Today being Tuesday we had our English class at the Refugee camp in Mpaka.  Mpaka is my “community” but its more like the next town over.  It’s a five-minute drive away and transport is very frequent, or at least has always been until today.

We finish up our lesson at 5:00pm, which means that I am not leaving the camp until 5:30pm, getting to the bus stop around 6:00pm when a bus comes.  However today the bus came at 5:45 and I saw it pulling away as I was still half way down the dirt road.  No problem, I usually miss the bus, but there are tons of khumbis going to Manzini that I can hop on.  Well not today.  I waited for an hour and half.  Only two khumbis came by.  The first wouldn’t take me, and the second had probably 30 people in it (capacity is 15), kute space (no space) the driver yelled as he pulled away leaving me in his dust.  I wasn’t the only one stranded, there was a whole group of us.  Nothing like sharing the same fate that brings people together.  I had a lot of great conversations while waiting ranging in topics from condom use to how the US recruits their military men.  By 7:15pm it was dark and I was assured no more transports would be coming.  Thankfully Addy and Ryan live in Mpaka so I called them thinking I could sleep on their floor, instead their Babe (host dad) has a car and said he would drive me home.  It was pitch black my now and not safe to be out, but at least I had a ride coming. 

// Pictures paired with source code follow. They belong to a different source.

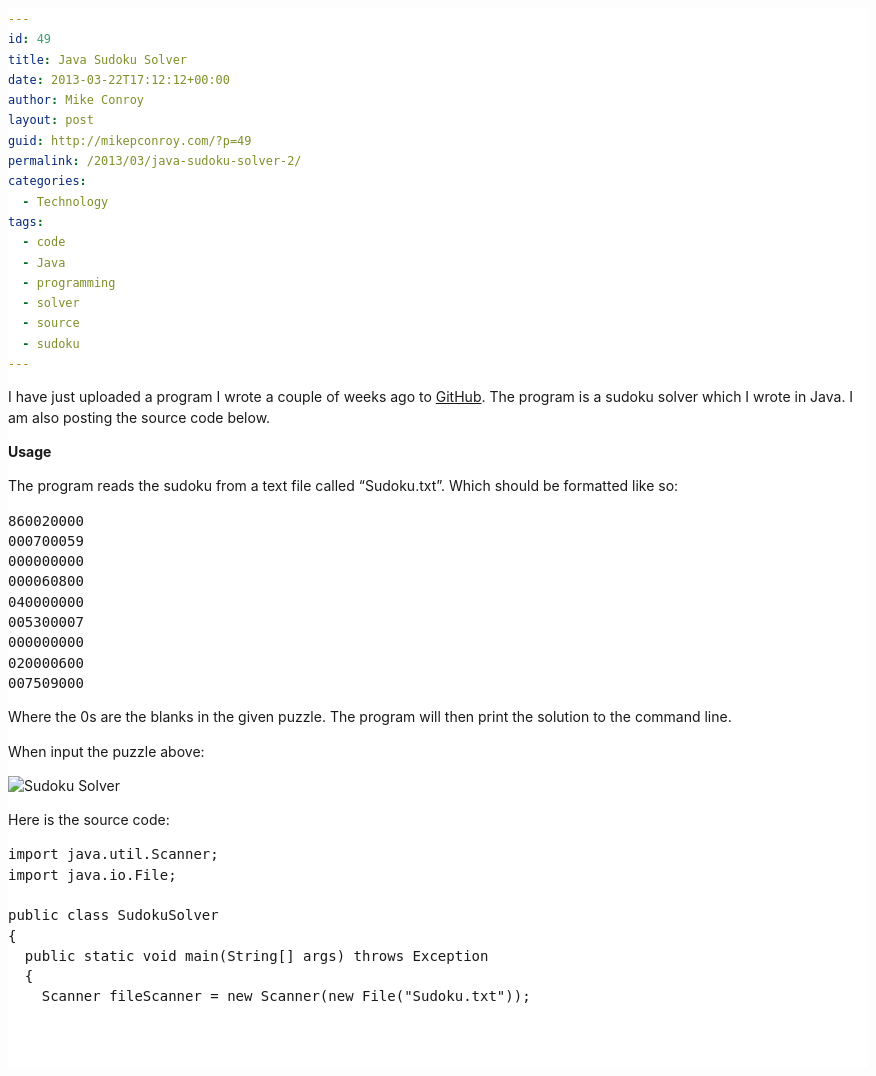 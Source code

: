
 ```yaml
---
id: 49
title: Java Sudoku Solver
date: 2013-03-22T17:12:12+00:00
author: Mike Conroy
layout: post
guid: http://mikepconroy.com/?p=49
permalink: /2013/03/java-sudoku-solver-2/
categories:
  - Technology
tags:
  - code
  - Java
  - programming
  - solver
  - source
  - sudoku
---
```

I have just uploaded a program I wrote a couple of weeks ago to <a title="GitHub" href="https://github.com/mikecon94/JavaSudokuSolver#readme" target="_blank">GitHub</a>. The program is a sudoku solver which I wrote in Java. I am also posting the source code below.

**Usage**
  
The program reads the sudoku from a text file called &#8220;Sudoku.txt&#8221;. Which should be formatted like so:

<pre class="brush: plain; title: ; notranslate" title="">860020000
000700059
000000000
000060800
040000000
005300007
000000000
020000600
007509000
</pre>

Where the 0s are the blanks in the given puzzle. The program will then print the solution to the command line.
  
When input the puzzle above:

<img class="aligncenter size-full wp-image-138" alt="Sudoku Solver" src="//mikepconroy.com/wp-content/uploads/2013/03/example.png" width="676" height="344" srcset="https://mikepconroy.com/wp-content/uploads/2013/03/example.png 676w, https://mikepconroy.com/wp-content/uploads/2013/03/example-300x152.png 300w, https://mikepconroy.com/wp-content/uploads/2013/03/example-624x317.png 624w" sizes="(max-width: 676px) 100vw, 676px" />

Here is the source code:

<pre class="brush: java; title: ; notranslate" title="">import java.util.Scanner;
import java.io.File;

public class SudokuSolver
{
  public static void main(String[] args) throws Exception
  {
    Scanner fileScanner = new Scanner(new File(&quot;Sudoku.txt&quot;));
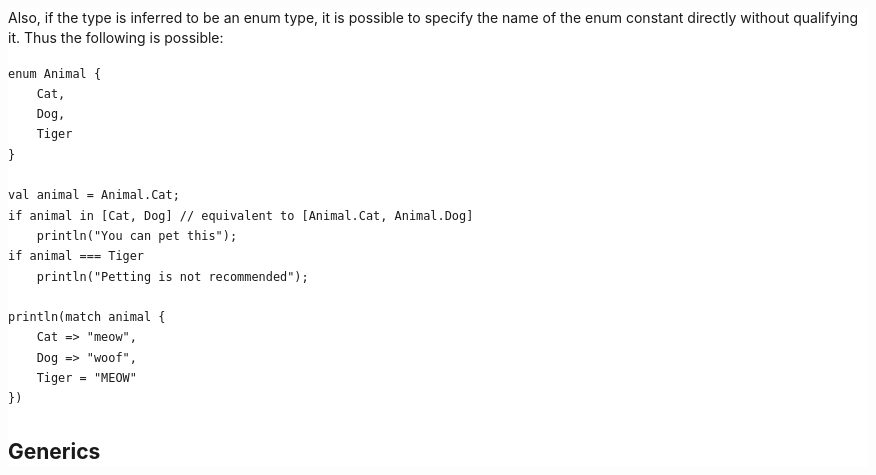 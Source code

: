 Also, if the type is inferred to be an enum type, it is possible to specify the name of the enum constant directly without qualifying it. Thus the following is possible:

```
enum Animal {
	Cat,
	Dog,
	Tiger
}

val animal = Animal.Cat;
if animal in [Cat, Dog] // equivalent to [Animal.Cat, Animal.Dog]
	println("You can pet this");
if animal === Tiger
	println("Petting is not recommended");
	
println(match animal {
	Cat => "meow",
	Dog => "woof",
	Tiger = "MEOW"
})
```

## Generics



[//]: # (TODO Remove lock eventually)
[//]: # (TODO Document Coalescence with the test case: https://discord.com/channels/415994300527280159/415994301043048459/1053402061556957194)
[//]: # (See if refactor can compile that)
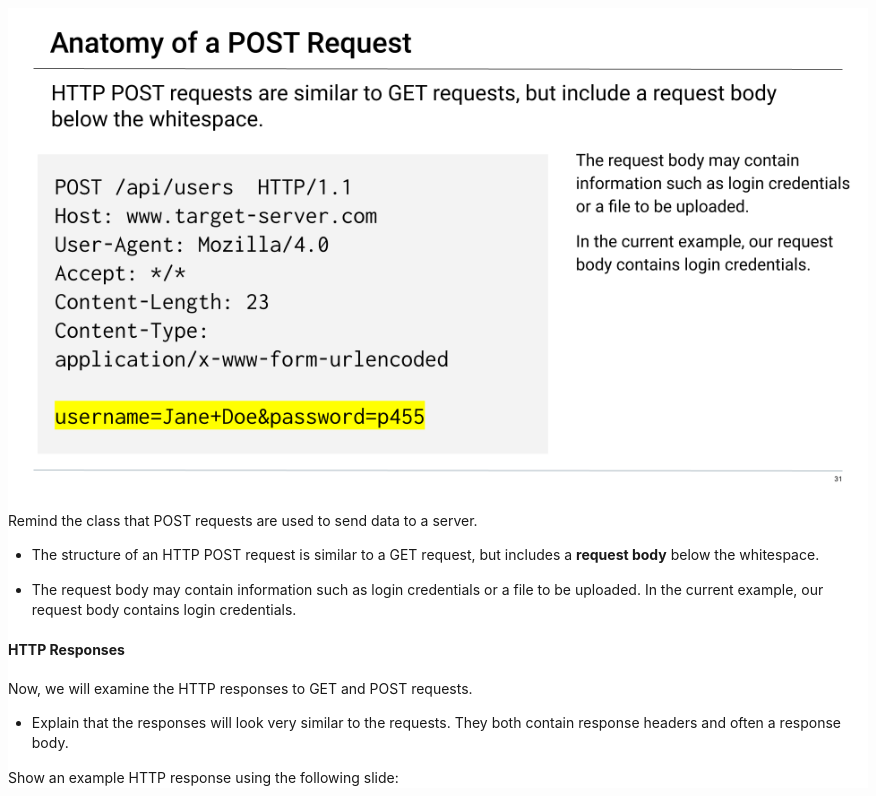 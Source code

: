 ![A screenshot depicts a POST request.](Images/12.1-post-request.png)

Remind the class that POST requests are used to send data to a server.

- The structure of an HTTP POST request is similar to a GET request, but includes a **request body** below the whitespace.

- The request body may contain information such as login credentials or a file to be uploaded. In the current example, our request body contains login credentials.

#### HTTP Responses

Now, we will examine the HTTP responses to GET and POST requests.

- Explain that the responses will look very similar to the requests. They both contain response headers and often a response body.

Show an example HTTP response using the following slide:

However dark and alone I felt I knew I was safe.  I almost cried at one point, but then one of the bomake (mothers) at the market, who was still around came and asked if I had a place to go.  I had just sorted out my ride, but it was nice to know my community was worried about me and working together to make sure I got home.  All the MTN boys (who sell airtime aka cell phone minutes) were helping me flag down any vehicle to try and hitch me a ride, with no luck, but the help was still appreciated.

As Babe Tsabedze pulled up across the street everyone yelled, Tengetile your ride is here and I was safely brought to by front door.  I paid him for petro (gas) to say thanks and he got to meet my host parents.  It was a fun little meeting between the two families.  My family knows Addy really well and her family knows me well but our families had never met so that was fun.

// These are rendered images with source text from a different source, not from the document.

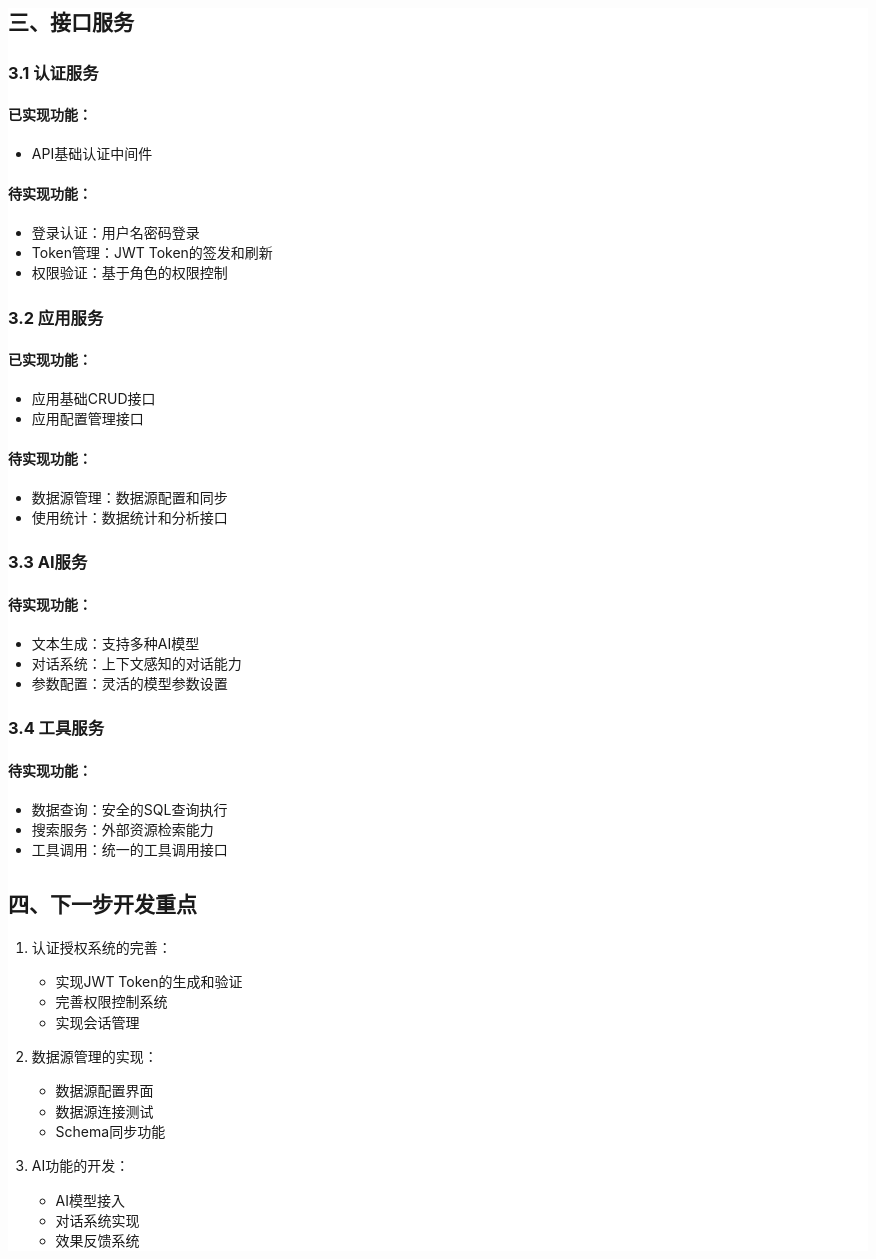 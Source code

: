 ## 三、接口服务

### 3.1 认证服务
#### 已实现功能：
- API基础认证中间件

#### 待实现功能：
- 登录认证：用户名密码登录
- Token管理：JWT Token的签发和刷新
- 权限验证：基于角色的权限控制

### 3.2 应用服务
#### 已实现功能：
- 应用基础CRUD接口
- 应用配置管理接口

#### 待实现功能：
- 数据源管理：数据源配置和同步
- 使用统计：数据统计和分析接口

### 3.3 AI服务
#### 待实现功能：
- 文本生成：支持多种AI模型
- 对话系统：上下文感知的对话能力
- 参数配置：灵活的模型参数设置

### 3.4 工具服务
#### 待实现功能：
- 数据查询：安全的SQL查询执行
- 搜索服务：外部资源检索能力
- 工具调用：统一的工具调用接口

## 四、下一步开发重点

1. 认证授权系统的完善：
   - 实现JWT Token的生成和验证
   - 完善权限控制系统
   - 实现会话管理

2. 数据源管理的实现：
   - 数据源配置界面
   - 数据源连接测试
   - Schema同步功能

3. AI功能的开发：
   - AI模型接入
   - 对话系统实现
   - 效果反馈系统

If it weren’t for Addy’s Babe I would be sleeping on some strange homestead of the thoughtful Make who would have brought me home with her, but thankfully I get to sleep in my own hut and can add this to my crazy adventures in Swaziland list.

As a side note, our English class was awesome!!!  Snaps for Addy who planned a fantastic first lesson for us to teach our 60 students.  We are starting extremely basic and have to write our own curriculum, which is a challenge but it’s working.